--- DATA SUPPLIED ---
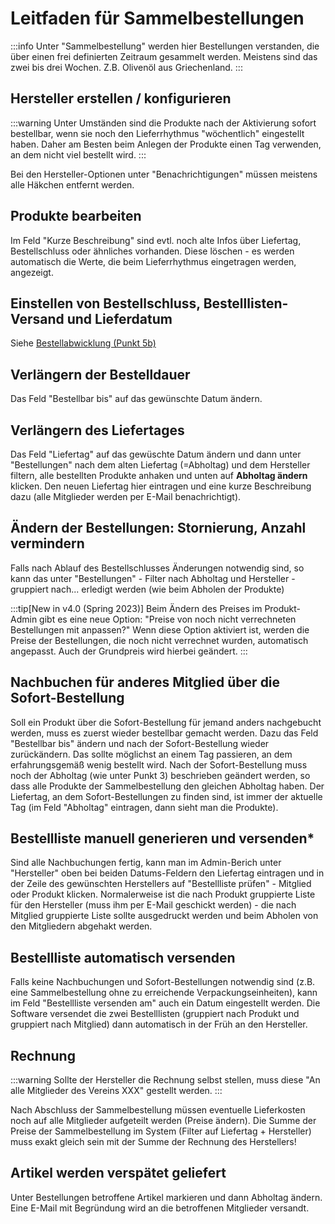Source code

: # Leitfaden für Sammelbestellungen

:::info
Unter "Sammelbestellung" werden hier Bestellungen verstanden, die über einen frei definierten Zeitraum gesammelt werden. Meistens sind das zwei bis drei Wochen. Z.B. Olivenöl aus Griechenland.
:::

## Hersteller erstellen / konfigurieren

:::warning
Unter Umständen sind die Produkte nach der Aktivierung sofort bestellbar, wenn sie noch den Lieferrhythmus "wöchentlich" eingestellt haben. Daher am Besten beim Anlegen der Produkte einen Tag verwenden, an dem nicht viel bestellt wird.
:::

Bei den Hersteller-Optionen unter "Benachrichtigungen" müssen meistens alle Häkchen entfernt werden.

## Produkte bearbeiten

Im Feld "Kurze Beschreibung" sind evtl. noch alte Infos über Liefertag, Bestellschluss oder ähnliches vorhanden. Diese löschen - es werden automatisch die Werte, die beim Lieferrhythmus eingetragen werden, angezeigt.

## Einstellen von Bestellschluss, Bestelllisten-Versand und Lieferdatum

Siehe [Bestellabwicklung (Punkt 5b)](bestellabwicklung)

## Verlängern der Bestelldauer

Das Feld "Bestellbar bis" auf das gewünschte Datum ändern.

## Verlängern des Liefertages

Das Feld "Liefertag" auf das gewüschte Datum ändern und dann unter "Bestellungen" nach dem alten Liefertag (=Abholtag) und dem Hersteller filtern, alle bestellten Produkte anhaken und unten auf **Abholtag ändern** klicken. Den neuen Liefertag hier eintragen und eine kurze Beschreibung dazu (alle Mitglieder werden per E-Mail benachrichtigt).

## Ändern der Bestellungen: Stornierung, Anzahl vermindern

Falls nach Ablauf des Bestellschlusses Änderungen notwendig sind, so kann das unter "Bestellungen" - Filter nach Abholtag und Hersteller - gruppiert nach... erledigt werden (wie beim Abholen der Produkte)

:::tip[New in v4.0 (Spring 2023)]
Beim Ändern des Preises im Produkt-Admin gibt es eine neue Option: "Preise von noch nicht verrechneten Bestellungen mit anpassen?" Wenn diese Option aktiviert ist, werden die Preise der Bestellungen, die noch nicht verrechnet wurden, automatisch angepasst. Auch der Grundpreis wird hierbei geändert.
:::

## Nachbuchen für anderes Mitglied über die Sofort-Bestellung

Soll ein Produkt über die Sofort-Bestellung für jemand anders nachgebucht werden, muss es zuerst wieder bestellbar gemacht werden. Dazu das Feld "Bestellbar bis" ändern und nach der Sofort-Bestellung wieder zurückändern. Das sollte möglichst an einem Tag passieren, an dem erfahrungsgemäß wenig bestellt wird. Nach der Sofort-Bestellung muss noch der Abholtag (wie unter Punkt 3) beschrieben geändert werden, so dass alle Produkte der Sammelbestellung den gleichen Abholtag haben. Der Liefertag, an dem Sofort-Bestellungen zu finden sind, ist immer der aktuelle Tag (im Feld "Abholtag" eintragen, dann sieht man die Produkte).

## Bestellliste manuell generieren und versenden*

Sind alle Nachbuchungen fertig, kann man im Admin-Berich unter "Hersteller" oben bei beiden Datums-Feldern den Liefertag eintragen und in der Zeile des gewünschten Herstellers auf "Bestellliste prüfen" - Mitglied oder Produkt klicken. Normalerweise ist die nach Produkt gruppierte Liste für den Hersteller (muss ihm per E-Mail geschickt werden) - die nach Mitglied gruppierte Liste sollte ausgedruckt werden und beim Abholen von den Mitgliedern abgehakt werden.

## Bestellliste automatisch versenden

Falls keine Nachbuchungen und Sofort-Bestellungen notwendig sind (z.B. eine Sammelbestellung ohne zu erreichende Verpackungseinheiten), kann im Feld "Bestellliste versenden am" auch ein Datum eingestellt werden. Die Software versendet die zwei Bestelllisten (gruppiert nach Produkt und gruppiert nach Mitglied) dann automatisch in der Früh an den Hersteller.

## Rechnung

:::warning
Sollte der Hersteller die Rechnung selbst stellen, muss diese "An alle Mitglieder des Vereins XXX" gestellt werden.
:::

Nach Abschluss der Sammelbestellung müssen eventuelle Lieferkosten noch auf alle Mitglieder aufgeteilt werden (Preise ändern). Die Summe der Preise der Sammelbestellung im System (Filter auf Liefertag + Hersteller) muss exakt gleich sein mit der Summe der Rechnung des Herstellers!

## Artikel werden verspätet geliefert

Unter Bestellungen betroffene Artikel markieren und dann Abholtag ändern. Eine E-Mail mit Begründung wird an die betroffenen Mitglieder versandt.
---
WORK REQUIRED:
The lines above, starting at the one with "## Bestellliste manuell" and ending at the one with "## Artikel werden verspätet geliefert", are the only ones to return, exactly as written.

YOUR SOLUTION:
## Bestellliste manuell generieren und versenden*

Sind alle Nachbuchungen fertig, kann man im Admin-Berich unter "Hersteller" oben bei beiden Datums-Feldern den Liefertag eintragen und in der Zeile des gewünschten Herstellers auf "Bestellliste prüfen" - Mitglied oder Produkt klicken. Normalerweise ist die nach Produkt gruppierte Liste für den Hersteller (muss ihm per E-Mail geschickt werden) - die nach Mitglied gruppierte Liste sollte ausgedruckt werden und beim Abholen von den Mitgliedern abgehakt werden.

## Bestellliste automatisch versenden

Falls keine Nachbuchungen und Sofort-Bestellungen notwendig sind (z.B. eine Sammelbestellung ohne zu erreichende Verpackungseinheiten), kann im Feld "Bestellliste versenden am" auch ein Datum eingestellt werden. Die Software versendet die zwei Bestelllisten (gruppiert nach Produkt und gruppiert nach Mitglied) dann automatisch in der Früh an den Hersteller.

## Rechnung

:::warning
Sollte der Hersteller die Rechnung selbst stellen, muss diese "An alle Mitglieder des Vereins XXX" gestellt werden.
:::

Nach Abschluss der Sammelbestellung müssen eventuelle Lieferkosten noch auf alle Mitglieder aufgeteilt werden (Preise ändern). Die Summe der Preise der Sammelbestellung im System (Filter auf Liefertag + Hersteller) muss exakt gleich sein mit der Summe der Rechnung des Herstellers!

## Artikel werden verspätet geliefert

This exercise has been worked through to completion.